**WHAT TO PRODUCE**
Tally the lines in the records underneath that contain the string "your", and state the figure by itself.

DATA FOR THE TASK below:

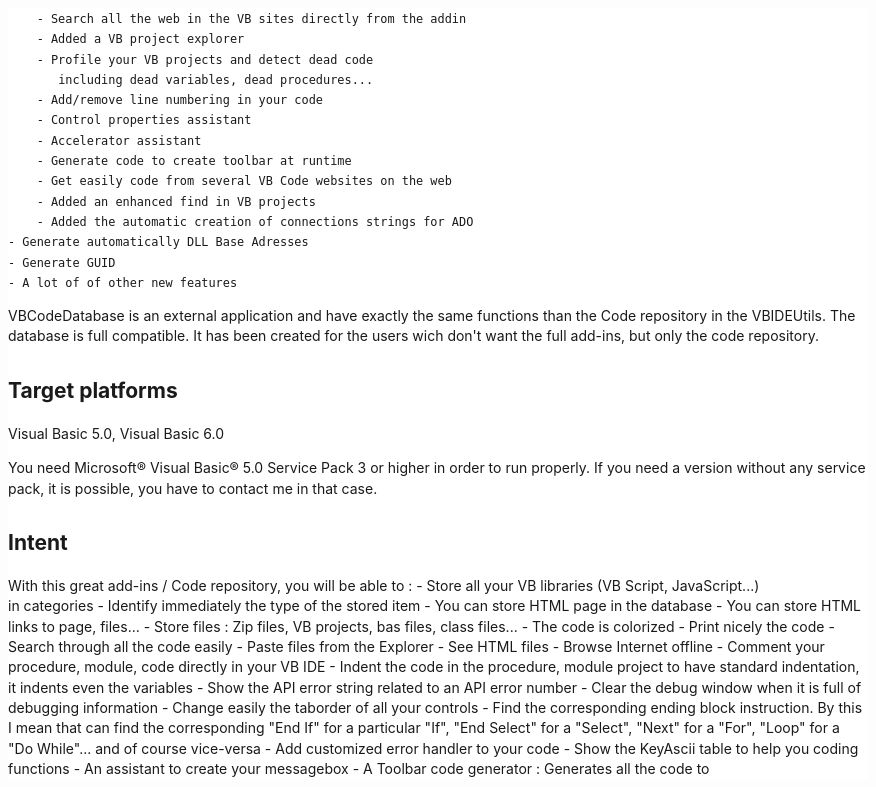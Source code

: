         - Search all the web in the VB sites directly from the addin
        - Added a VB project explorer
        - Profile your VB projects and detect dead code
           including dead variables, dead procedures...
        - Add/remove line numbering in your code
        - Control properties assistant
        - Accelerator assistant
        - Generate code to create toolbar at runtime
        - Get easily code from several VB Code websites on the web
        - Added an enhanced find in VB projects
        - Added the automatic creation of connections strings for ADO
    - Generate automatically DLL Base Adresses
    - Generate GUID
    - A lot of of other new features

VBCodeDatabase is an external application and have exactly 
the same functions than the Code repository in the VBIDEUtils. The database is full compatible. It has been created for the users wich don't want the full add-ins, but only the code 
repository.


Target platforms
----------------

Visual Basic 5.0, Visual Basic 6.0

You need Microsoft® Visual Basic® 5.0 Service Pack 3 or higher 
in order to run properly. If you need a version without any 
service pack, it is possible, you have to contact me in that case.
                 

Intent
------

With this great add-ins / Code repository, 
you will be able to :
    - Store all your VB libraries (VB Script, JavaScript...)      
      in categories
    - Identify immediately the type of the stored item
    - You can store HTML page in the database
    - You can store HTML links to page, files...
    - Store files : Zip files, VB projects, bas files, class 
      files...
    - The code is colorized
    - Print nicely the code
    - Search through all the code easily
    - Paste files from the Explorer
    - See HTML files
    - Browse Internet offline
    - Comment your procedure, module, code directly in your
      VB IDE
    - Indent the code in the procedure, module project to 
      have standard indentation, it indents even the variables
    - Show the API error string related to an API error 
      number
    - Clear the debug window when it is full of debugging
      information
    - Change easily the taborder of all your controls
    - Find the corresponding ending block instruction. By 
      this I mean that can find the corresponding "End If" 
      for a particular "If", "End Select" for a "Select", 
      "Next" for a "For", "Loop" for a "Do While"... 
      and of course vice-versa
    - Add customized error handler to your code
    - Show the KeyAscii table to help you coding functions
    - An assistant to create your messagebox
    - A Toolbar code generator : Generates all the code to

End of DATA FOR THE TASK.

**RESULT**
7